WebReadIE

 

Syntax: WEBREADIE(URL, Pattern, ErrorMessage, CodePage, DateTimeFormatSpecification, NumberFormatSpecification, AutoFormat)

 

Equivalent Function Names: WRIE

 

Purpose: The function downloads a website page from a given URL using Internet Explorer and its AJAX, Cookies and other functionality, parses it for a regular expression pattern and returns a range back. The results are cached using the standard Spearian's Market Data Cache.

 

This function takes longer than the WebRead function, as it opens the entire Internet Explorer, reuses its saved cookies and returns the page.

 

Thus, this is the ideal method for reading of the websites which require authentication, such as the websites of WSJ or Financial Times.

 

Parameters: 
 

1.URL is complete URL of the webpage, including the protocol, e.g. http://
 

2.Pattern is the Regular expression pattern.

Note: Pattern should not be longer than 255 characters.

If left blank, the default pattern of "(.*)" returning the complete html page is used.

Hint - use RegexBuddy or http://regexpal.com/ for testing of your expressions
 

3.ErrorMessage - if specified, it's returned instead of the default exception text
 

4.CodePage - the page used for parsing of the matched results to numbers and dates - the default value is "en-US". The list of possible values is at http://msdn.microsoft.com/en-us/goglobal/bb896001.aspx (check the column Culture Name)

In case you encounter any problems, see this article.
 

5.DateTimeFormatSpecification - if this field is present, the CodePage parameter is ignored for the conversions of Dates to Excel format.

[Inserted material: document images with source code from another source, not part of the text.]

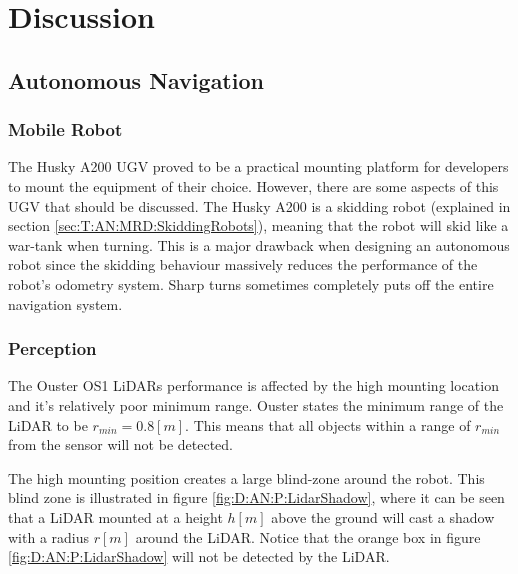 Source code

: \chapter{Discussion}\label{sec:Discussion}


\section{Autonomous Navigation} \label{sec:D:AutonomousNavigaion}

\subsection{Mobile Robot} \label{sec:D:AN:MobileRobot}
The Husky A200 UGV proved to be a practical mounting platform for developers to mount the equipment of their choice. However, there are some aspects of this UGV that should be discussed. The Husky A200 is a skidding robot (explained in section \ref{sec:T:AN:MRD:SkiddingRobots}), meaning that the robot will skid like a war-tank when turning. This is a major drawback when designing an autonomous robot since the skidding behaviour massively reduces the performance of the robot's odometry system. Sharp turns sometimes completely puts off the entire navigation system. 

\subsection{Perception} \label{sec:D:AN:Perception}
The Ouster OS1 LiDARs performance is affected by the high mounting location and it's relatively poor minimum range. Ouster states the minimum range of the LiDAR to be $r_{min}=0.8[m]$. This means that all objects within a range of $r_{min}$ from the sensor will not be detected.

The high mounting position creates a large blind-zone around the robot. This blind zone is illustrated in figure \ref{fig:D:AN:P:LidarShadow}, where it can be seen that a LiDAR mounted at a height $h[m]$ above the ground will cast a shadow with a radius $r[m]$ around the LiDAR. Notice that the orange box in figure \ref{fig:D:AN:P:LidarShadow} will not be detected by the LiDAR.

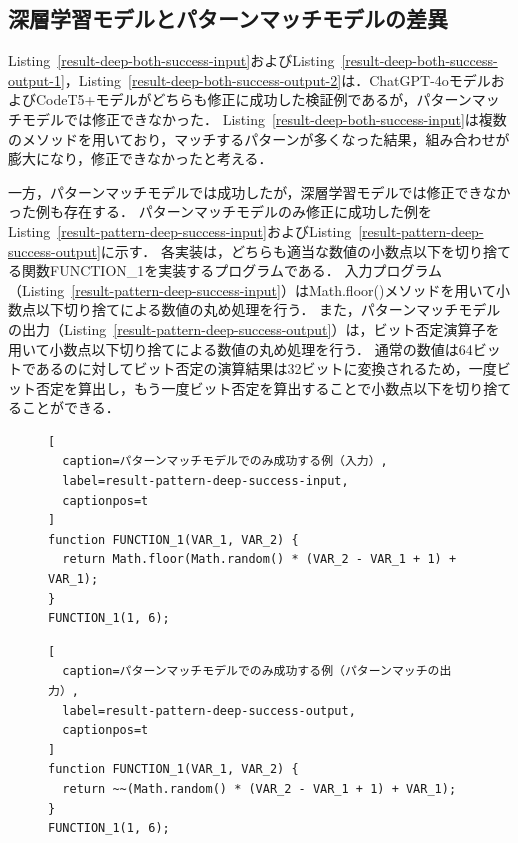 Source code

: \documentclass[11pt]{jreport}
\begin{document}


\subsection{深層学習モデルとパターンマッチモデルの差異}


Listing~\ref{result-deep-both-success-input}およびListing~\ref{result-deep-both-success-output-1}，Listing~\ref{result-deep-both-success-output-2}は．ChatGPT-4oモデルおよびCodeT5+モデルがどちらも修正に成功した検証例であるが，パターンマッチモデルでは修正できなかった．
Listing~\ref{result-deep-both-success-input}は複数のメソッドを用いており，マッチするパターンが多くなった結果，組み合わせが膨大になり，修正できなかったと考える．

一方，パターンマッチモデルでは成功したが，深層学習モデルでは修正できなかった例も存在する．
パターンマッチモデルのみ修正に成功した例をListing~\ref{result-pattern-deep-success-input}およびListing~\ref{result-pattern-deep-success-output}に示す．
各実装は，どちらも適当な数値の小数点以下を切り捨てる関数FUNCTION\_1を実装するプログラムである．
入力プログラム（Listing~\ref{result-pattern-deep-success-input}）はMath.floor()メソッドを用いて小数点以下切り捨てによる数値の丸め処理を行う．
また，パターンマッチモデルの出力（Listing~\ref{result-pattern-deep-success-output}）は，ビット否定演算子を用いて小数点以下切り捨てによる数値の丸め処理を行う．
通常の数値は64ビットであるのに対してビット否定の演算結果は32ビットに変換されるため，一度ビット否定を算出し，もう一度ビット否定を算出することで小数点以下を切り捨てることができる．



\begin{figure}[t]
\captionsetup{name=Listing}
\hspace{0.04\columnwidth}
\begin{minipage}[b]{0.96\linewidth}
\begin{lstlisting}[
  caption=パターンマッチモデルでのみ成功する例（入力）,
  label=result-pattern-deep-success-input,
  captionpos=t
]
function FUNCTION_1(VAR_1, VAR_2) {
  return Math.floor(Math.random() * (VAR_2 - VAR_1 + 1) + VAR_1);
}
FUNCTION_1(1, 6);
\end{lstlisting}
\end{minipage}

\hspace{0.04\columnwidth}
\begin{minipage}[b]{0.96\linewidth}
\begin{lstlisting}[
  caption=パターンマッチモデルでのみ成功する例（パターンマッチの出力）,
  label=result-pattern-deep-success-output,
  captionpos=t
]
function FUNCTION_1(VAR_1, VAR_2) {
  return ~~(Math.random() * (VAR_2 - VAR_1 + 1) + VAR_1);
}
FUNCTION_1(1, 6);
\end{lstlisting}
\end{minipage}
\end{figure}
\end{document}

See the full list at http://msdn.microsoft.com/en-us/library/8kb3ddd4.aspx

Example: "Mon 23 Jun 8:45 AM 2013" will be recognized with this specification "ddd dd MMM h:mm tt yyyy"
 

6.NumberFormatSpecification  - if this field is present, the CodePage parameter is ignored for the conversions of Numbers to Excel format.

The parameter takes form of at least 4 characters:
1. Negative Sign character (1 character)
2. Currency Decimal Separator (1 character)
3. Currency Group Separator (1 character)
4. Currency Symbol (at least 1 character)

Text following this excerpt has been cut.